Procedure 4: Elevated Plus Maze (EPM)

Equipment, software, and supplies

  • Elevated Plus Maze apparatus, four arms 35 x 5 cm, with 5 x 5 cm center zone, elevated 50 cm from base
  • Video camera (Swann Security Inc., Santa Fe Springs, CA, USA)
  • ANYMAZE tracking software (Wood Dale, IL, USA)
  • Red light, for illuminating room

Steps

Introductory Comments: Strains are tested for EPM to assess the emotional component of spontaneous withdrawal. A session lasts 5 min.
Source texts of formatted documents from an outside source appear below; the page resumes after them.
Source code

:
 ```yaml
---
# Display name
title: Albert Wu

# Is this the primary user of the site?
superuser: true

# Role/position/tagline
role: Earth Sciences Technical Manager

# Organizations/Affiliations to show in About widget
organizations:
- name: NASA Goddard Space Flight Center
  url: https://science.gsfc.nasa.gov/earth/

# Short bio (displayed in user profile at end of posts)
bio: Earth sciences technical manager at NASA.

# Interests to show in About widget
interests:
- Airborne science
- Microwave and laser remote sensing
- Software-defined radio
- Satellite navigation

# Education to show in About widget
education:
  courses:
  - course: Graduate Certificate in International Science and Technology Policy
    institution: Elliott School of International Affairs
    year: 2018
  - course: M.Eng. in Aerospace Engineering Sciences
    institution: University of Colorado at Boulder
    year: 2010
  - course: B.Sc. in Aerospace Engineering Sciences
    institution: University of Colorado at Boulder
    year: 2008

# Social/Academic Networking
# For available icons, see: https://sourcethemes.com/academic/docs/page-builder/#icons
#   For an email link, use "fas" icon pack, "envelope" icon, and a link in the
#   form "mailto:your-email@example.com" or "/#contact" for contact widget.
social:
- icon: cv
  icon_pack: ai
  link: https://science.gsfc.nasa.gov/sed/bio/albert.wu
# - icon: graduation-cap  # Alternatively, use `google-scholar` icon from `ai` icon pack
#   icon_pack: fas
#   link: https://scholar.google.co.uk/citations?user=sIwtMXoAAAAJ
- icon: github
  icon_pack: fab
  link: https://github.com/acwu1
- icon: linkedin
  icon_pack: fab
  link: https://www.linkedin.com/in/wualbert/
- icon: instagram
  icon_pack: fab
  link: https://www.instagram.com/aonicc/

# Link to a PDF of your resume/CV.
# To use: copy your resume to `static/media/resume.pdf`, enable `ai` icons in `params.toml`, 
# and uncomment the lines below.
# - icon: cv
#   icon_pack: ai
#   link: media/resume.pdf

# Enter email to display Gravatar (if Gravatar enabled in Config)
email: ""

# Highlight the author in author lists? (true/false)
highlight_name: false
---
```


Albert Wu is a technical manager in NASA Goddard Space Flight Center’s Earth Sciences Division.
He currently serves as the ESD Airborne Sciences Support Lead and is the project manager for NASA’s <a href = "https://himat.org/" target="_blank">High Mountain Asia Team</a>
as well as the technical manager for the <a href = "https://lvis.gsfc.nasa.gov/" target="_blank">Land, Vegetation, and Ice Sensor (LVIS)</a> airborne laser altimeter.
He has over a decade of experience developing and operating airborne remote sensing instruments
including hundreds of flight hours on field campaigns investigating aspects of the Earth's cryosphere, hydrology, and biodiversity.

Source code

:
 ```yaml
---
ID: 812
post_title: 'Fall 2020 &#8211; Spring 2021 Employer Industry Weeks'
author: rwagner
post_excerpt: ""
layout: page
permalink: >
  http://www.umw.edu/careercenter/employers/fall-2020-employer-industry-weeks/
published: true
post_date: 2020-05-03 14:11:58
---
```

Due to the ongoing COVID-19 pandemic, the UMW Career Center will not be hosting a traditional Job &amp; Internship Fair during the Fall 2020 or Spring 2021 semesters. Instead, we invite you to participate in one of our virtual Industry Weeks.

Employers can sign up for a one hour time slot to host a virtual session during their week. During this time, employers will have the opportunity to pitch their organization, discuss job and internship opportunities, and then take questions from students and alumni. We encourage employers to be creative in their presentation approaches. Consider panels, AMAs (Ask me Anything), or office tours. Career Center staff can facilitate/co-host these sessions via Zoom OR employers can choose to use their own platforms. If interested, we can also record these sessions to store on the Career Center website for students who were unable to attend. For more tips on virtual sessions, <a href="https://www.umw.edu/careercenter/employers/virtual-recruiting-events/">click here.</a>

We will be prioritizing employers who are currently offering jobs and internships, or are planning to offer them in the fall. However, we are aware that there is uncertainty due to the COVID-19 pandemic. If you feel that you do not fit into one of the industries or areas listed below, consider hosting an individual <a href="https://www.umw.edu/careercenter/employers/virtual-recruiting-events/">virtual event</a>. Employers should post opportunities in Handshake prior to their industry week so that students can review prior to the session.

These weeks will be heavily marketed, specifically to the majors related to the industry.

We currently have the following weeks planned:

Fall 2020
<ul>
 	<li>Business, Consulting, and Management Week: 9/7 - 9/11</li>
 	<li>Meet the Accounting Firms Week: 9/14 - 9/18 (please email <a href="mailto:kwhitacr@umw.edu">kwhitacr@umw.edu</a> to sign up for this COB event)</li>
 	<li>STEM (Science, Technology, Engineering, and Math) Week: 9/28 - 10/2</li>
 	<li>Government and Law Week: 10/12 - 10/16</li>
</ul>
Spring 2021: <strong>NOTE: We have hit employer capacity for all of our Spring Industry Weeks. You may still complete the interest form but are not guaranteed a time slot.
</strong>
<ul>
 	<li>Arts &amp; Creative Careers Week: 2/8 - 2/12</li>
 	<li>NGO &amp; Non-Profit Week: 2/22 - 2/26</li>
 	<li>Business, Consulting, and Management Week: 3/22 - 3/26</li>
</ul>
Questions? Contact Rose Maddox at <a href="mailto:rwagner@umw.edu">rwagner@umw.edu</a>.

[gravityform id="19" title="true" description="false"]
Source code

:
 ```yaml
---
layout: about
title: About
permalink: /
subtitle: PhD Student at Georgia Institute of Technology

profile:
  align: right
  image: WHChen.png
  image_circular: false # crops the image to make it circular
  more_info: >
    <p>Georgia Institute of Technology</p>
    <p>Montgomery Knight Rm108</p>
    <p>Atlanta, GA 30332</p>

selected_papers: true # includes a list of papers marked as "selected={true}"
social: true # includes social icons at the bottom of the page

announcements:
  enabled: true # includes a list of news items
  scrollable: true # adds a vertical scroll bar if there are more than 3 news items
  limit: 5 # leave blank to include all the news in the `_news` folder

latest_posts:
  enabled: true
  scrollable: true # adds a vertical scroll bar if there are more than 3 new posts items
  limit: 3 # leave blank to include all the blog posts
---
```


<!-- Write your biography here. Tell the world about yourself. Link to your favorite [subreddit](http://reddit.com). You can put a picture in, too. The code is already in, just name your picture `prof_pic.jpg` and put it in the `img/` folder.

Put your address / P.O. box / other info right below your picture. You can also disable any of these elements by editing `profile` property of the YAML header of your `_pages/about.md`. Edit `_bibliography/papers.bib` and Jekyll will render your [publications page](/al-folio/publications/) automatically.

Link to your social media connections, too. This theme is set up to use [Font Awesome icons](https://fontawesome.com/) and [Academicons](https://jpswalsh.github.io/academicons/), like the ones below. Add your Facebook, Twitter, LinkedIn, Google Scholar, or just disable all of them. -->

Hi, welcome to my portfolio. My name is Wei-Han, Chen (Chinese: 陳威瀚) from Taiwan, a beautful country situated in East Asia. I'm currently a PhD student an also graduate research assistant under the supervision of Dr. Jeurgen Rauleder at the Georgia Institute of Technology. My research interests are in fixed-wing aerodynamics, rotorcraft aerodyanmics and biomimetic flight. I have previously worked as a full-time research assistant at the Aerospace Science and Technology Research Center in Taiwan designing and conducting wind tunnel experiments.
Video is captured with overhead cameras and graded using tracking software.

  1. On days 22-25, mice receive once daily injections of either OXY (40 mg/kg i.p.) or SAL at 1600h.
  2. On day 26, 16h after last injection, EPM testing begins at 0800h. Mice are placed alone in holding cages for 5 min prior to testing and returned to the homecage immediately following testing.
  3. For testing, mice are placed in the center zone of an EPM apparatus in a red light illuminated room and tested for 5 min.
  4. Adjusted open arm time is defined as [open arm time - center time] / [Testing time (300s) - center time].